Problem:
Since only part of the material below is wanted, output exactly the lines from the one with "- 一键添加/删除功能" up to and including the one with "所有功能都已在前台表单页面中正确实现，用户可以正常使用这些特殊功能。".

[Start of Attachment]

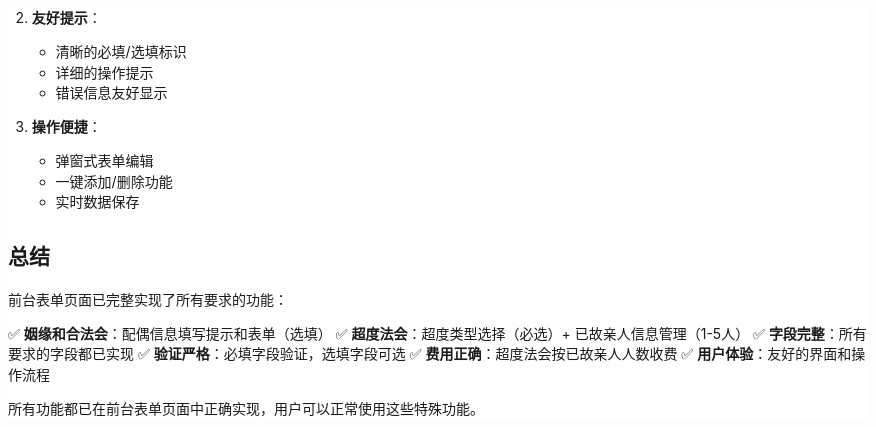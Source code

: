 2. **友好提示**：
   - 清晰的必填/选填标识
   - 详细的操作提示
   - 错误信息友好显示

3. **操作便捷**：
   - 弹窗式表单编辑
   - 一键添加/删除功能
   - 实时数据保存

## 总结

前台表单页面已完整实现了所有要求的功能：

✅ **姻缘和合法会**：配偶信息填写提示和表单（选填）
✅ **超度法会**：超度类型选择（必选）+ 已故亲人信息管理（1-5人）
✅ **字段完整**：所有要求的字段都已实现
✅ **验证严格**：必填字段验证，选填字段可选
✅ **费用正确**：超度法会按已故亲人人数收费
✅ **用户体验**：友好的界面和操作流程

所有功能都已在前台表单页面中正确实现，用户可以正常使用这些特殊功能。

[End of Attachment]
[Start of Attachment]

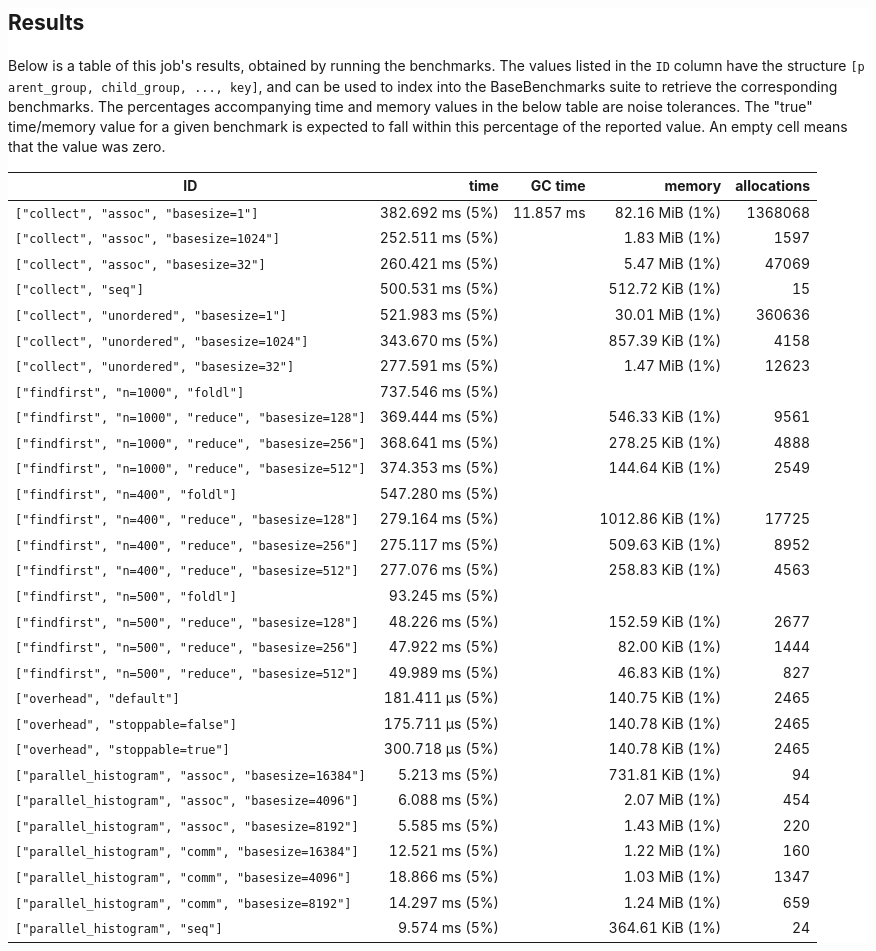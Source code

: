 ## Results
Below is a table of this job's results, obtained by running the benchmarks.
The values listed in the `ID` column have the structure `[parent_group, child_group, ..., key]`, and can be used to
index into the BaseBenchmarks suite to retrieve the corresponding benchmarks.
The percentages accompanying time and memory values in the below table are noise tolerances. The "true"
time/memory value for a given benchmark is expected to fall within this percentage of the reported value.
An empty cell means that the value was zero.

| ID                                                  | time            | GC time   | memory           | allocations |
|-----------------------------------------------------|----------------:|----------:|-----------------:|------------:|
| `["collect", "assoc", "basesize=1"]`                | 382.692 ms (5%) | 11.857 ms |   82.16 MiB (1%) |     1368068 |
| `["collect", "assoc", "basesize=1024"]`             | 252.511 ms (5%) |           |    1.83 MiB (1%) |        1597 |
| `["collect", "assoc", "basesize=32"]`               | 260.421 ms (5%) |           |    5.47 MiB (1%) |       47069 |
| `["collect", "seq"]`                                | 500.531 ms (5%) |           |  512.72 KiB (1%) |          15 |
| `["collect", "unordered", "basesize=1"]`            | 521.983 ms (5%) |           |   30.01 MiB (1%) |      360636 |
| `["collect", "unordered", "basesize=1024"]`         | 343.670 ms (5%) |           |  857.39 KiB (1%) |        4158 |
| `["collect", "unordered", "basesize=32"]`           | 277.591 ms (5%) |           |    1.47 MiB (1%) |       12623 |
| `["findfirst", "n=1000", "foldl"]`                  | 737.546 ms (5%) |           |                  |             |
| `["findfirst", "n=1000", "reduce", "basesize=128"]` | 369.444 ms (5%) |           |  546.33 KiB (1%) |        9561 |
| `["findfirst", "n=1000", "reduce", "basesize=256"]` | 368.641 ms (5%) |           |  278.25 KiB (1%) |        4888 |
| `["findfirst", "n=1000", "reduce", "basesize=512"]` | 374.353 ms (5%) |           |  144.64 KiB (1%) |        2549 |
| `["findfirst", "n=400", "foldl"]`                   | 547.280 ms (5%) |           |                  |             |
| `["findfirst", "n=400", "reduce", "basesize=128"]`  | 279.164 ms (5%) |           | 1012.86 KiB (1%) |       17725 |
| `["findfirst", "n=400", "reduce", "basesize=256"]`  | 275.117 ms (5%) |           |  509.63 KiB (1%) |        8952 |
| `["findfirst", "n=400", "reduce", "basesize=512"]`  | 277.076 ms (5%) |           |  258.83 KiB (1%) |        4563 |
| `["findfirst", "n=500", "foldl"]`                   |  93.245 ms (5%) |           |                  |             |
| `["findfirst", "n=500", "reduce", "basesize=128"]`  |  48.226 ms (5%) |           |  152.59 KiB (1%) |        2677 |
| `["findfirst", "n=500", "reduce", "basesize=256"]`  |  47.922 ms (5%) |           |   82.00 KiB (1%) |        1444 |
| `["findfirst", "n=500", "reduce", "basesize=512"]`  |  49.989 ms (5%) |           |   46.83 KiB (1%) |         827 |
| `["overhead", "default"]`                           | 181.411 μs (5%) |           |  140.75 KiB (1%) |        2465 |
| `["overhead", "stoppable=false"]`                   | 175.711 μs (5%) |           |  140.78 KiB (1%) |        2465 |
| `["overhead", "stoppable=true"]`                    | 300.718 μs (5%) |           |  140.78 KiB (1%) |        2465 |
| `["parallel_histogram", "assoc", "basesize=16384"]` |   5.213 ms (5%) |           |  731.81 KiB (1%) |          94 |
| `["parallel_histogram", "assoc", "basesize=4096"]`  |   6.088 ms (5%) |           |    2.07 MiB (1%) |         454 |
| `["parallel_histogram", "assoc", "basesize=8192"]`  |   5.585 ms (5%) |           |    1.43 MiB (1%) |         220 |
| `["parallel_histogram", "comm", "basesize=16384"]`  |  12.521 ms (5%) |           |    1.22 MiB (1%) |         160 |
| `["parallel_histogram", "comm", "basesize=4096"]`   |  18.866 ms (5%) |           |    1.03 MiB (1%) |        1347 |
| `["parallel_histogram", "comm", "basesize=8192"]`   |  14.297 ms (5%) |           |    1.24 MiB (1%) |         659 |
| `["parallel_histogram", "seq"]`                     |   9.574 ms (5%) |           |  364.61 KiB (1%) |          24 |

[End of Attachment]
[Start of Attachment]

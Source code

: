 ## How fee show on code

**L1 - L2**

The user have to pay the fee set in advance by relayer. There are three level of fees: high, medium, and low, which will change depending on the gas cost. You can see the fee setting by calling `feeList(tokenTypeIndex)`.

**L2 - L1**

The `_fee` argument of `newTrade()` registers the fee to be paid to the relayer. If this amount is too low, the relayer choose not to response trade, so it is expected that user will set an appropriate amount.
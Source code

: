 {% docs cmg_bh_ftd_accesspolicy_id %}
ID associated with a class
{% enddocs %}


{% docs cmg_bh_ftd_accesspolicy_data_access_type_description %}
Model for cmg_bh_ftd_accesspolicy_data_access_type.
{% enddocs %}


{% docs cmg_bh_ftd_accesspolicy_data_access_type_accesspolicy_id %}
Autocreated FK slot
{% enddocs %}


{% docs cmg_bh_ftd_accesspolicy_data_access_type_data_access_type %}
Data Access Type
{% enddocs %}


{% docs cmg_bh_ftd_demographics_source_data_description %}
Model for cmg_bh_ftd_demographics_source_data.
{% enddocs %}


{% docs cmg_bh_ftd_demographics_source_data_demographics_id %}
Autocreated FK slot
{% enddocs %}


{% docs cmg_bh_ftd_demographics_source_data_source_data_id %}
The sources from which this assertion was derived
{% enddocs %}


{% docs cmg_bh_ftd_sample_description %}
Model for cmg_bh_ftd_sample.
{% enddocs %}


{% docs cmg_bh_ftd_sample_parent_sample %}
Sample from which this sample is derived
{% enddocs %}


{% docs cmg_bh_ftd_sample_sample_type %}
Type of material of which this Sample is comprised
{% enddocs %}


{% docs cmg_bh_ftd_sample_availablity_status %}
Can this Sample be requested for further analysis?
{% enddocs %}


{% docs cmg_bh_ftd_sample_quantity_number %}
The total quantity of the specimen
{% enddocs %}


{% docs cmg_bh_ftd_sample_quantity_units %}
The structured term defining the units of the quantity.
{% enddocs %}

[End of Attachment]

Answer section:
   - 一键添加/删除功能
   - 实时数据保存

## 总结

前台表单页面已完整实现了所有要求的功能：

✅ **姻缘和合法会**：配偶信息填写提示和表单（选填）
✅ **超度法会**：超度类型选择（必选）+ 已故亲人信息管理（1-5人）
✅ **字段完整**：所有要求的字段都已实现
✅ **验证严格**：必填字段验证，选填字段可选
✅ **费用正确**：超度法会按已故亲人人数收费
✅ **用户体验**：友好的界面和操作流程

所有功能都已在前台表单页面中正确实现，用户可以正常使用这些特殊功能。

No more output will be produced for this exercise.